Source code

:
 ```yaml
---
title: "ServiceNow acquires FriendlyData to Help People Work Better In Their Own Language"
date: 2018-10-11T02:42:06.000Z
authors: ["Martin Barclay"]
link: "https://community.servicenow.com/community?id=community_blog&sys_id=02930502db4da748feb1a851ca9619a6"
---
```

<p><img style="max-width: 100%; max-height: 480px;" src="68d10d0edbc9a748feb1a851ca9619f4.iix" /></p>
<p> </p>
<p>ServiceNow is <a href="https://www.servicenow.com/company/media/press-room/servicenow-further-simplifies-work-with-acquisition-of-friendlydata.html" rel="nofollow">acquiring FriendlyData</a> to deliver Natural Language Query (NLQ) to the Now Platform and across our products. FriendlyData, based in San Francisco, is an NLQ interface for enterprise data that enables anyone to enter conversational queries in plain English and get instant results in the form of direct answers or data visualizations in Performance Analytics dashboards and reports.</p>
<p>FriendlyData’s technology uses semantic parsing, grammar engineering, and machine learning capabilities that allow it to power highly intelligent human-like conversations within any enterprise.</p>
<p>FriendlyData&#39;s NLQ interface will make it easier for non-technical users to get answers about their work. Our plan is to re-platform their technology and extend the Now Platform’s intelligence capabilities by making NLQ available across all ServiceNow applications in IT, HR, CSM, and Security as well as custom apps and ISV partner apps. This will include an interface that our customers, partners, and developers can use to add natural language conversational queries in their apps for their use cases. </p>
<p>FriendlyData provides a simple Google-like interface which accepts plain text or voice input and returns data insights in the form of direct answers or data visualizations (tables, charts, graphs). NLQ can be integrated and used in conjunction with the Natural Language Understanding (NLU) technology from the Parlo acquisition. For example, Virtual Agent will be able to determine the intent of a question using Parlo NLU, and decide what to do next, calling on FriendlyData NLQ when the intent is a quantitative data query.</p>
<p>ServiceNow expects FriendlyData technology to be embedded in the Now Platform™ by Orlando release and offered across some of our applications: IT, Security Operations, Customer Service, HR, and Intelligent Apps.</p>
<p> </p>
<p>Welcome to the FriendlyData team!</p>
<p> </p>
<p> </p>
==
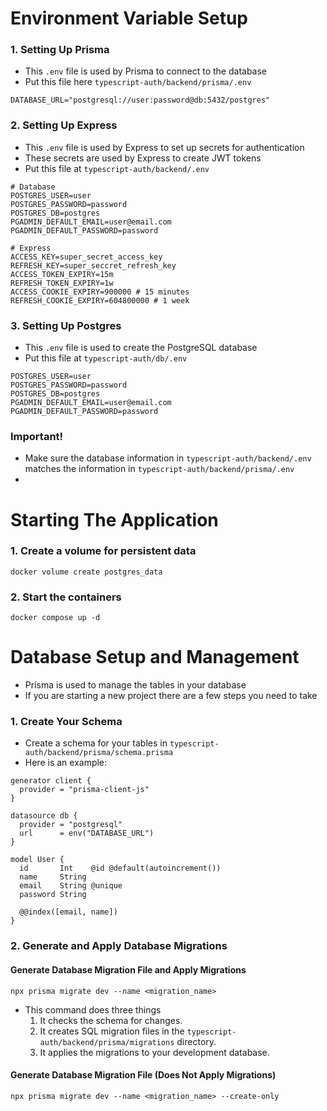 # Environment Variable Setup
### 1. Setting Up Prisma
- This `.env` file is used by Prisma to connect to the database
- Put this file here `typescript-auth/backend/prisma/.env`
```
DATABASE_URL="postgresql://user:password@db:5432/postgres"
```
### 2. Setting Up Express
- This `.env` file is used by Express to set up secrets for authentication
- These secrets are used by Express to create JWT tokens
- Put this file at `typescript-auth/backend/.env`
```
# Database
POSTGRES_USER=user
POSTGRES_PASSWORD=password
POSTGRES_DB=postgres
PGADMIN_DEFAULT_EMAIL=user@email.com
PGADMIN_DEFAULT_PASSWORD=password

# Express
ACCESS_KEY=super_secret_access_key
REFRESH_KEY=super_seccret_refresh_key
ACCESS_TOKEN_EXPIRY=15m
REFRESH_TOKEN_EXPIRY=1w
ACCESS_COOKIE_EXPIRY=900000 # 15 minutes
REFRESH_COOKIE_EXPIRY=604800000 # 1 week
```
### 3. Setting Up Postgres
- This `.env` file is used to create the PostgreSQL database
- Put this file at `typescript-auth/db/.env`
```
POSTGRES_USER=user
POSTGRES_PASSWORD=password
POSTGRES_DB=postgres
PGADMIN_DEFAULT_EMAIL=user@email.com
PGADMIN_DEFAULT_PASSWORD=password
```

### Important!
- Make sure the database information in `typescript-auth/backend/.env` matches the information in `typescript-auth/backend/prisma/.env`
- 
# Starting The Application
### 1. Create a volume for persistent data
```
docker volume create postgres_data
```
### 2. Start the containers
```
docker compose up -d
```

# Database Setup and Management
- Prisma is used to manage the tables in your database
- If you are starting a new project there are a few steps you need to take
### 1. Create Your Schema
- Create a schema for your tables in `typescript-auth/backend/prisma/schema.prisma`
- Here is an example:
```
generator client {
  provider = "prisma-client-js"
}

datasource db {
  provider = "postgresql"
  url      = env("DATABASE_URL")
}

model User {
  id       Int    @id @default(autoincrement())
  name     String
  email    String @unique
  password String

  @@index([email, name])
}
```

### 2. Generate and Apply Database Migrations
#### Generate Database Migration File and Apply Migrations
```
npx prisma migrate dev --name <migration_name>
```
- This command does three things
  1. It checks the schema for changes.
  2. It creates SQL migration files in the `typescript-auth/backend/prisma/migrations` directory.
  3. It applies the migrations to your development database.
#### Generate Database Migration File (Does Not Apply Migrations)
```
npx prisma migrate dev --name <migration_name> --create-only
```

### WHAT TO DO
The stretch of entries above that starts with the line containing "Source code" and goes on through the line containing "<p>FriendlyData’s technology uses" is to be transcribed exactly, and no other line is to be transcribed.

### WORKED SOLUTION
Source code

:
 ```yaml
---
title: "ServiceNow acquires FriendlyData to Help People Work Better In Their Own Language"
date: 2018-10-11T02:42:06.000Z
authors: ["Martin Barclay"]
link: "https://community.servicenow.com/community?id=community_blog&sys_id=02930502db4da748feb1a851ca9619a6"
---
```

<p><img style="max-width: 100%; max-height: 480px;" src="68d10d0edbc9a748feb1a851ca9619f4.iix" /></p>
<p> </p>
<p>ServiceNow is <a href="https://www.servicenow.com/company/media/press-room/servicenow-further-simplifies-work-with-acquisition-of-friendlydata.html" rel="nofollow">acquiring FriendlyData</a> to deliver Natural Language Query (NLQ) to the Now Platform and across our products. FriendlyData, based in San Francisco, is an NLQ interface for enterprise data that enables anyone to enter conversational queries in plain English and get instant results in the form of direct answers or data visualizations in Performance Analytics dashboards and reports.</p>
<p>FriendlyData’s technology uses semantic parsing, grammar engineering, and machine learning capabilities that allow it to power highly intelligent human-like conversations within any enterprise.</p>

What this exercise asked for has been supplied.